Earlier this year, I heard news that the limit for dependent care FSA (flexible spending account) would increase from $5,000 to $10,500. If you, like me, work for the Federal government, this benefit is available until June 30th. Also if you are spending a crazy amount of money for childcare and your employer offers a dependent care FSA (DCFSA) you’ll want to take advantage of this temporary change.
First of all, I am not a financial advisor. You should consult with your accountant or financial advisor for tax or financial advice. I’m just sharing my experience.

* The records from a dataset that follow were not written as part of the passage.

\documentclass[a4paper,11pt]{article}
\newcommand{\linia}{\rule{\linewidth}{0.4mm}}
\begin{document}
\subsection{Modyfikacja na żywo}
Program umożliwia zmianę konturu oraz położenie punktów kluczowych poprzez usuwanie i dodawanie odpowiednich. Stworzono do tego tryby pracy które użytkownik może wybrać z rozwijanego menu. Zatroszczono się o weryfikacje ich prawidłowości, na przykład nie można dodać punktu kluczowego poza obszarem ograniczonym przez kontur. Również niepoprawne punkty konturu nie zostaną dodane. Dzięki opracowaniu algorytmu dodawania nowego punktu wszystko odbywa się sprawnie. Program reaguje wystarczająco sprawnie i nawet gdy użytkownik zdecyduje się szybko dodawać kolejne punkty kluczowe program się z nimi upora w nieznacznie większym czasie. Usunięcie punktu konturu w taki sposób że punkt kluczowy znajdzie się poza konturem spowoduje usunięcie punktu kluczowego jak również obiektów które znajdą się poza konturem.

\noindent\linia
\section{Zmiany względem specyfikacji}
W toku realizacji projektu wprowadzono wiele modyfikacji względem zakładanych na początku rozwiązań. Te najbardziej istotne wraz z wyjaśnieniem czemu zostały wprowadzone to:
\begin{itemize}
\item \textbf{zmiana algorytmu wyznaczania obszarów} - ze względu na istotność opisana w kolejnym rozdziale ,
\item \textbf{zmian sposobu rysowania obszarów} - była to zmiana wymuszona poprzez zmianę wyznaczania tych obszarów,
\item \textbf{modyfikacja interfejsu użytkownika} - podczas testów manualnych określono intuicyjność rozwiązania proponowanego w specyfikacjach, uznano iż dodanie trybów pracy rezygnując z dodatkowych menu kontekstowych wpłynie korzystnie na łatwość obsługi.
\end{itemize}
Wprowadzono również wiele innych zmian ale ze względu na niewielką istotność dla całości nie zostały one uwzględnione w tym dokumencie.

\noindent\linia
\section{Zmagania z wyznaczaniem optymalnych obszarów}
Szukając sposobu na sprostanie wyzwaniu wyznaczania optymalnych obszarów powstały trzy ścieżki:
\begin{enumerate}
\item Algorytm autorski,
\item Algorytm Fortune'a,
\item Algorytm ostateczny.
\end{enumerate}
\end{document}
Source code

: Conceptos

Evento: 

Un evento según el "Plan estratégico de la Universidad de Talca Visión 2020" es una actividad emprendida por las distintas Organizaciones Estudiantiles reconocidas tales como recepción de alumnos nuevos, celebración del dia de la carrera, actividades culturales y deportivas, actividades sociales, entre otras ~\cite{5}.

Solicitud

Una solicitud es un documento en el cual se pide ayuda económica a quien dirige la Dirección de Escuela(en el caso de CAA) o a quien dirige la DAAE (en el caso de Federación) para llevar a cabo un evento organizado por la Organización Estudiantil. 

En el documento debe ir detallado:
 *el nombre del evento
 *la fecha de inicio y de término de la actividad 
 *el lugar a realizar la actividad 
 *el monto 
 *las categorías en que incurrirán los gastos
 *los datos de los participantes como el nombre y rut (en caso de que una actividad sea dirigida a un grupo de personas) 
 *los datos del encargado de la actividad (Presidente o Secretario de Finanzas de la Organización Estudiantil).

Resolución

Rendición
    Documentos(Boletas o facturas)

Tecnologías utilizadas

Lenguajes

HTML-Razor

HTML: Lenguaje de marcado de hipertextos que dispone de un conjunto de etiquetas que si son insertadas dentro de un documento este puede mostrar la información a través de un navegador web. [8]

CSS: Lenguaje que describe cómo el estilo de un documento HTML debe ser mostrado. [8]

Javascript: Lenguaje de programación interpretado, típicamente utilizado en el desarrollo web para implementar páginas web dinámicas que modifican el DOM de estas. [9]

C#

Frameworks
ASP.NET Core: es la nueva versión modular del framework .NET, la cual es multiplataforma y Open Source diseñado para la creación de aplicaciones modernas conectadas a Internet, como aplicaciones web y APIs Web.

The DC metro area is an expensive place to live compared to other parts of the country. It takes more income to afford to live around here, which means a higher tax burden. During normal times, when the dependent care FSA limit was $5000, and I took it to the max, I saved an estimated $1,500 in taxes. The increased limit means I could save $3,000 in taxes.

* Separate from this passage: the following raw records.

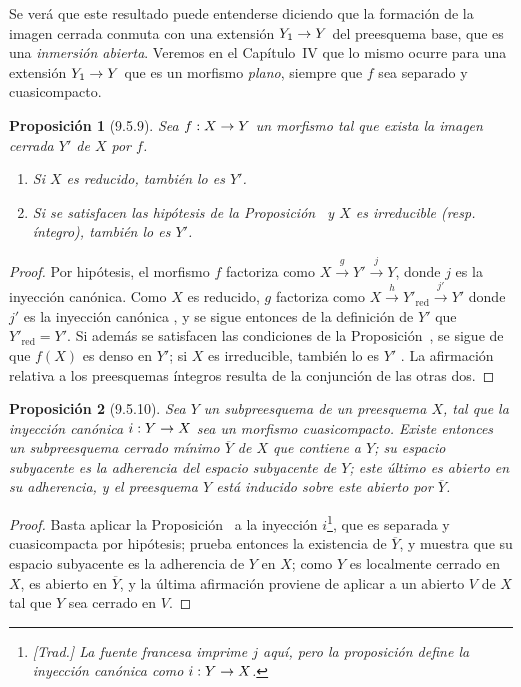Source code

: \documentclass[oneside]{amsart}
\theoremstyle{ega-env-style}
\theoremstyle{ega-thm-env-style}
\newtheorem*{proposition}{Proposición}
\theoremstyle{ega-defn-env-style}
\renewcommand{\to}{\mathchoice{\longrightarrow}{\rightarrow}{\rightarrow}{\rightarrow}}
\let\EGAOriginalLabel\label
\renewcommand{\label}[1]{\phantomsection\EGAOriginalLabel{#1}}
\begin{document}
Se verá que este resultado puede entenderse diciendo que la formación de la imagen cerrada conmuta con una extensión $Y_1\to Y$ del preesquema base, que es una \emph{inmersión abierta}.
Veremos en el Capítulo~IV que lo mismo ocurre para una extensión $Y_1\to Y$ que es un morfismo \emph{plano}, siempre que $f$ sea separado y cuasicompacto.

\begin{proposition}[9.5.9]
\label{I.9.5.9}
Sea $f:X\to Y$ un morfismo tal que exista la imagen cerrada $Y'$ de $X$ por $f$.
\begin{enumerate}
  \item[{\rm(i)}] Si $X$ es reducido, también lo es $Y'$.
  \item[{\rm(ii)}] Si se satisfacen las hipótesis de la Proposición~ y $X$ es irreducible \textup{(resp.} íntegro), también lo es $Y'$.
\end{enumerate}
\end{proposition}

\begin{proof}
Por hipótesis, el morfismo $f$ factoriza como $X\xrightarrow{g}Y'\xrightarrow{j}Y$, donde $j$ es la inyección canónica.
Como $X$ es reducido, $g$ factoriza como $X\xrightarrow{h}Y'_{\mathrm{red}}\xrightarrow{j'}Y'$ donde $j'$ es la inyección canónica , y se sigue entonces de la definición de $Y'$ que $Y'_{\mathrm{red}}=Y'$.
Si además se satisfacen las condiciones de la Proposición~, se sigue de  que $f(X)$ es denso en $Y'$; si $X$ es irreducible, también lo es $Y'$ .
La afirmación relativa a los preesquemas íntegros resulta de la conjunción de las otras dos.
\end{proof}

\begin{proposition}[9.5.10]
\label{I.9.5.10}
Sea $Y$ un subpreesquema de un preesquema $X$, tal que la inyección canónica $i:Y\to X$ sea un morfismo cuasicompacto.
Existe entonces un subpreesquema cerrado mínimo $\overline{Y}$ de $X$ que contiene a $Y$; su espacio subyacente es la adherencia del espacio subyacente de $Y$; este último es abierto en su adherencia, y el preesquema $Y$ está inducido sobre este abierto por $\overline{Y}$.
\end{proposition}

\begin{proof}
Basta aplicar la Proposición~ a la inyección $i$\footnote{\emph{[Trad.] La fuente francesa imprime $j$ aquí, pero la proposición define la inyección canónica como $i:Y\to X$.}}, que es separada  y cuasicompacta por hipótesis;  prueba entonces la existencia de $\overline{Y}$, y  muestra que su espacio subyacente es la adherencia de $Y$ en $X$; como $Y$ es localmente cerrado en $X$, es abierto en $\overline{Y}$, y la última afirmación proviene de aplicar  a un abierto $V$ de $X$ tal que $Y$ sea cerrado en $V$.
\end{proof}
\end{document}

There are some pitfalls. For one, the $10,500 limit may only be good for 2021. It would be nice if it was permanent, but as far as we know, it isn’t. One pitfall to be aware of is the grace period to carryover some amounts from 2021 to 2022. The Society for Human Resource Management has an article pointing out some concerns for employees and employers.
In normal times, pre-COVID, we spent well over $16,000 a year for childcare at a child development center. That was just for one kid. With our move out of the District of Columbia, and losing the free Pre-K we knew we’d probably spend the same amount or more this year. So our family will probably not have any money left to carry over.

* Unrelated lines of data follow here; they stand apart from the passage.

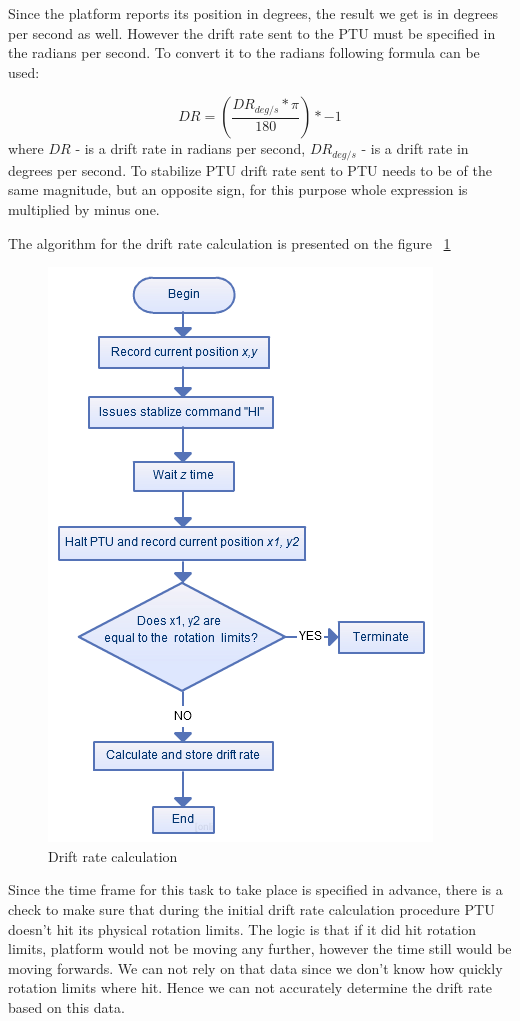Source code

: Since the platform reports its position in degrees, the result we get is in degrees per second as well. However the drift rate sent to the PTU must be specified in the radians per second. To convert it to the radians following formula can be used: 

\[ DR=(\frac{DR_{deg/s} * \pi}{180})*-1\] where $DR$ - is a drift rate in radians per second, $DR_{deg/s}$ - is a drift rate in degrees per second. To stabilize PTU drift rate sent to PTU needs to be of the same magnitude, but an opposite sign, for this purpose whole expression is multiplied by minus one. 

The algorithm for the drift rate calculation is presented on the figure ~\ref{fig:DriftRate}

\begin{figure}[H]
\centering
\centerline{\includegraphics[scale=0.70]{./images/DriftRate}}
\caption{Drift rate calculation}
\label{fig:DriftRate}
\end{figure}

Since the time frame for this task to take place is specified in advance, there is a check to make sure that during the initial drift rate calculation procedure PTU doesn't hit its physical rotation limits. The logic is that if it did hit rotation limits, platform would not be moving any further, however the time still would be moving forwards. We can not rely on that data since we don't know how quickly rotation limits where hit. Hence we can not accurately determine the drift rate based on this data.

How childcare refunds work
I can only speak about my own experience. Unlike my health care FSA, I have to wait for the DCFSA account to get funded before I can get refunded. In order to fund my DCFSA, it takes a huge chunk out of my paycheck. But if I have an approved claim that hadn’t been paid yet, I tend to get my money back the same day my paycheck is direct deposited into my account. There are other options where the childcare provider could be refunded, but I’m unfamiliar with this method.
Our daycare was the bulk of our reimbursed expenses, but there are other covered expenses. DCFSAs cover after school care, Summer and holiday camps for dependents under 13, preschool tuition, and late-pick up fees. For many nanny care situations it covers nanny and au pair costs, such as payroll taxes. I’ve been able to get my provider to sign a form or I’ve submitted receipts or other proof of payment.
The deadline for Federal workers is coming at the end of June. The DCFSA has been useful for my husband and I as two working adults and parents. I enjoy the tax savings. It is a worthwhile benefit to parents and I urge you to take advantage of this temporary change.